- _YOUR OBJECTIVE_:
Output exactly, with nothing added, the entries from the first line through the line with "The paper started".

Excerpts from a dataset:
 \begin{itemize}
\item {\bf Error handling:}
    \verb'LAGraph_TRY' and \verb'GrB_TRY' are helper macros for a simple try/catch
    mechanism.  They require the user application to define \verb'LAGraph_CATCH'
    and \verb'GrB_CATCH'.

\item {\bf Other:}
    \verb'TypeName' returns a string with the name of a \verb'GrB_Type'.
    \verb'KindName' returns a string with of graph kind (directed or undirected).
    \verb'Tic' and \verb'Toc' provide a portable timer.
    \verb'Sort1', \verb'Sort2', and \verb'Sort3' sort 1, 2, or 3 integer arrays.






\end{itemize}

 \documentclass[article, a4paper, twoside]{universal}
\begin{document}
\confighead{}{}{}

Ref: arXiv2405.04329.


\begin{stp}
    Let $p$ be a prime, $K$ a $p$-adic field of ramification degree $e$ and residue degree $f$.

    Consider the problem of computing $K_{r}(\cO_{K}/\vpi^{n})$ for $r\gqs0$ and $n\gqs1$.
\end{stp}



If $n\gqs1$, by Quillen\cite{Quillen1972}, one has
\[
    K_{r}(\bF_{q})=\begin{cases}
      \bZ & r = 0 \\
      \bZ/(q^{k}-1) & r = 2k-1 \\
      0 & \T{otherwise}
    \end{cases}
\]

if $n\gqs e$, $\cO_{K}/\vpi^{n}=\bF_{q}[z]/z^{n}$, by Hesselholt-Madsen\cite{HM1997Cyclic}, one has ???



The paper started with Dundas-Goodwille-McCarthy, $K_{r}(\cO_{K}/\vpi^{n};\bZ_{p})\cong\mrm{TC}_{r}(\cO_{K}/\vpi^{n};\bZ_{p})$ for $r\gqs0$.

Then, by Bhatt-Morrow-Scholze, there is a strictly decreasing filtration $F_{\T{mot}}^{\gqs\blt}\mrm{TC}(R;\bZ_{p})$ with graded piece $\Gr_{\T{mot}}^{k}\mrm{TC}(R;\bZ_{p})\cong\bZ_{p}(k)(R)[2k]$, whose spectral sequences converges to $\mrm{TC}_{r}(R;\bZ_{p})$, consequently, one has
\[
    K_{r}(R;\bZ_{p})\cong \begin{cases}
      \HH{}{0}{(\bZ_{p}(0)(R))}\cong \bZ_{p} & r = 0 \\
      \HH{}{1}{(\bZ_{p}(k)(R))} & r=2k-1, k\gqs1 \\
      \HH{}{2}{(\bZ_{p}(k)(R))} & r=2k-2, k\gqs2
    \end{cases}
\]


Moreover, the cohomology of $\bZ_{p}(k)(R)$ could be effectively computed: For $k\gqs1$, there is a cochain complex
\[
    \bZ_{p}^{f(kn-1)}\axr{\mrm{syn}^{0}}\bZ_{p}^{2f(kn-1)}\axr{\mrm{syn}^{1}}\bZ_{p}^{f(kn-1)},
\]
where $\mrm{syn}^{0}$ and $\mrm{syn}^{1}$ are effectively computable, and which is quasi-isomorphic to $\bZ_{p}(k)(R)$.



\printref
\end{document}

- _RESPONSE AREA_:
 \begin{itemize}
\item {\bf Error handling:}
    \verb'LAGraph_TRY' and \verb'GrB_TRY' are helper macros for a simple try/catch
    mechanism.  They require the user application to define \verb'LAGraph_CATCH'
    and \verb'GrB_CATCH'.

\item {\bf Other:}
    \verb'TypeName' returns a string with the name of a \verb'GrB_Type'.
    \verb'KindName' returns a string with of graph kind (directed or undirected).
    \verb'Tic' and \verb'Toc' provide a portable timer.
    \verb'Sort1', \verb'Sort2', and \verb'Sort3' sort 1, 2, or 3 integer arrays.






\end{itemize}

 \documentclass[article, a4paper, twoside]{universal}
\begin{document}
\confighead{}{}{}

Ref: arXiv2405.04329.


\begin{stp}
    Let $p$ be a prime, $K$ a $p$-adic field of ramification degree $e$ and residue degree $f$.

    Consider the problem of computing $K_{r}(\cO_{K}/\vpi^{n})$ for $r\gqs0$ and $n\gqs1$.
\end{stp}



If $n\gqs1$, by Quillen\cite{Quillen1972}, one has
\[
    K_{r}(\bF_{q})=\begin{cases}
      \bZ & r = 0 \\
      \bZ/(q^{k}-1) & r = 2k-1 \\
      0 & \T{otherwise}
    \end{cases}
\]

if $n\gqs e$, $\cO_{K}/\vpi^{n}=\bF_{q}[z]/z^{n}$, by Hesselholt-Madsen\cite{HM1997Cyclic}, one has ???



The paper started with Dundas-Goodwille-McCarthy, $K_{r}(\cO_{K}/\vpi^{n};\bZ_{p})\cong\mrm{TC}_{r}(\cO_{K}/\vpi^{n};\bZ_{p})$ for $r\gqs0$.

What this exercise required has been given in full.